その時、地面が震え始めた。マデスの肉体が再び形を取り戻し、暗いオーラが立ち昇り始めた。彼の体は黒い炎に包まれ、その姿はかつての威厳を取り戻していくように見えた。

「これは…?」討伐軍の一人が驚きの声を上げる。

「復活するつもりか!」アレスが声を荒げ、剣を再び構えた。

「そうだ…」地響きのように響き渡る。「何度倒そうと、俺は甦る。これが我が十二形態だ。」

その言葉とともに、巨大なドラゴンの姿に変貌していった。十二本の翼が空を覆い、全身から放たれるオーラはこれまでのどの形態とも異なる圧倒的な力を示していた。彼の目には冷たい憎しみと同時に、深い悲しみが宿っていた。

「十二形態…復活の力を持つ神。」エリオスが静かに呟いた。「彼はもう何者にも止められない…」

軍はその恐怖を感じながらも、戦いを止めることはできなかった。マドレシスは剣を握り、決意を固めた。これが本当の最後の戦いだと彼は悟っていた。

「兄さん…終わりにしよう。」マデスに向かって声を張り上げた。「お前が甦ろうとも、俺はお前を止める。そして、この戦いに終止符を打つ。」

マデスはその言葉にわずかに反応し、人間の形に戻りかけた。彼の瞳に一瞬の迷いが走ったが、すぐにその姿勢を取り戻した。

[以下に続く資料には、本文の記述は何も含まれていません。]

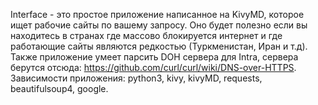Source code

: Interface - это простое приложение написанное на KivyMD, которое ищет рабочие сайты по вашему запросу. Оно будет полезно если вы находитесь в странах где массово блокируется интернет и где работающие сайты являются редкостью (Туркменистан, Иран и т.д). Также приложение умеет парсить DOH сервера для Intra, сервера берутся отсюда: https://github.com/curl/curl/wiki/DNS-over-HTTPS.
Зависимости приложения: python3, kivy, kivyMD, requests, beautifulsoup4, google.
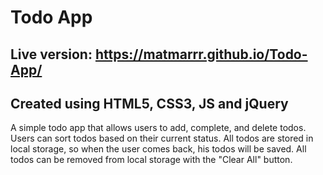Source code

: # Todo App
## Live version: https://matmarrr.github.io/Todo-App/
## Created using HTML5, CSS3, JS and jQuery

A simple todo app that allows users to add, complete, and delete todos. Users can sort todos based on their current status. All todos are stored in local storage, so when the user comes back, his todos will be saved. All todos can be removed from local storage with the "Clear All" button.
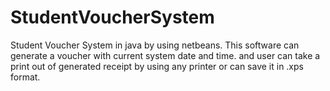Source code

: # StudentVoucherSystem
Student Voucher System in java by using netbeans. This software can generate a voucher with current system date and time. and user can take a print out of generated receipt by using any printer or can save it in .xps format.
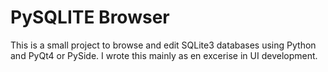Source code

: PySQLITE Browser
================

This is a small project to browse and edit SQLite3 databases using Python and PyQt4 or PySide.  I wrote this mainly as en excerise in UI development.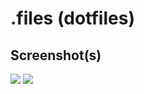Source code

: # .files (dotfiles)
## Screenshot(s)
![](https://i.imgur.com/L4eWDq2.png)
![](https://i.imgur.com/DwFlzFf.png)

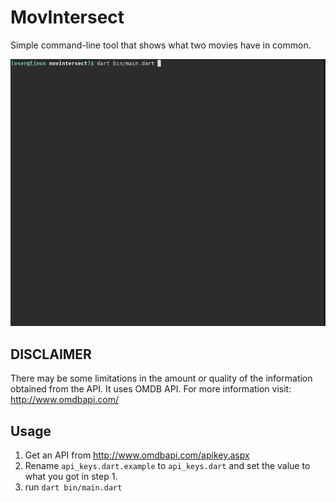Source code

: # MovIntersect
Simple command-line tool that shows what two movies have in common.

![](assets/movintersect-demo.gif)

## DISCLAIMER
There may be some limitations in the amount or quality of the information obtained from the API.
It uses OMDB API. For more information visit: http://www.omdbapi.com/

## Usage
1. Get an API from http://www.omdbapi.com/apikey.aspx
2. Rename `api_keys.dart.example` to `api_keys.dart` and set the value to what you got in step 1.
3. run `dart bin/main.dart`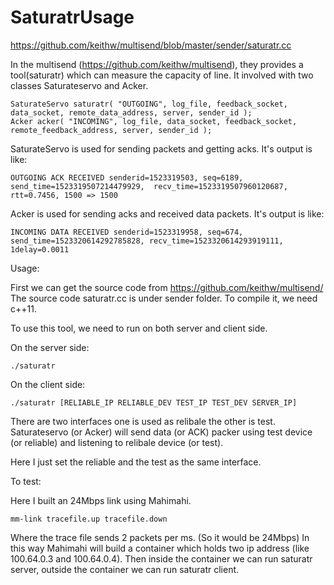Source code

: # SaturatrUsage
https://github.com/keithw/multisend/blob/master/sender/saturatr.cc

In the multisend (https://github.com/keithw/multisend), they provides a tool(saturatr) which can measure the capacity of line.
It involved with two classes Saturateservo and Acker.

    SaturateServo saturatr( "OUTGOING", log_file, feedback_socket, data_socket, remote_data_address, server, sender_id );
    Acker acker( "INCOMING", log_file, data_socket, feedback_socket, remote_feedback_address, server, sender_id );
  
SaturateServo is used for sending packets and getting acks.
It's output is like:

    OUTGOING ACK RECEIVED senderid=1523319503, seq=6189, send_time=1523319507214479929,  recv_time=1523319507960120687, rtt=0.7456, 1500 => 1500

Acker is used for sending acks and received data packets.
It's output is like:
  
    INCOMING DATA RECEIVED senderid=1523319958, seq=674, send_time=1523320614292785828, recv_time=1523320614293919111, 1delay=0.0011 

Usage:

First we can get the source code from https://github.com/keithw/multisend/
The source code saturatr.cc is under sender folder.
To compile it, we need c++11.

To use this tool, we need to run on both server and client side.

On the server side:
  
    ./saturatr

On the client side:

    ./saturatr [RELIABLE_IP RELIABLE_DEV TEST_IP TEST_DEV SERVER_IP]
    
There are two interfaces one is used as relibale the other is test.
Saturateservo (or Acker) will send data (or ACK) packer using test device (or reliable) and listening to relibale device (or test).

Here I just set the reliable and the test as the same interface.


To test:

Here I built an 24Mbps link using Mahimahi.
    
    mm-link tracefile.up tracefile.down
    
Where the trace file sends 2 packets per ms. (So it would be 24Mbps)
In this way Mahimahi will build a container which holds two ip address (like 100.64.0.3 and 100.64.0.4).
Then inside the container we can run saturatr server, outside the container we can run saturatr client.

「やってみろ、マドレシス。お前に俺を倒せるものなら…!」

その言葉を合図に、戦場が再び動き出した。十二の翼を持つドラゴンとマドレシスとの激しい戦いが繰り広げられ、その光景は天と地を揺るがすものだった。

しかし、マドレシスは怯まなかった。彼はマデスの攻撃を防ぎ、少しずつその隙を見つけて攻め込んでいった。そして、最後の瞬間が訪れた。

マドレシスは剣を高く掲げ、全身全霊を込めた一撃を放った。剣は輝き、マデスの身体を貫いた。その瞬間、マデスの身体は再び崩れ始めたが、今度こそ再生することはなかった。

「兄さん…本当に終わりだ。」マドレシスは静かに呟き、剣を収めた。

マデスの崩れゆく姿は穏やかな表情を浮かべ、静かに消えていった。彼の最後の言葉は誰にも聞こえなかったが、その魂は穏やかに天に昇っていった。

討伐軍の戦士たちはその光景を見守り、ようやく勝利を実感した。そして、マドレシスは静かに天を仰ぎ、涙を流した。

「ありがとう。願いを、必ず守る。」

その言葉が風に乗り、戦場に静かに響き渡った。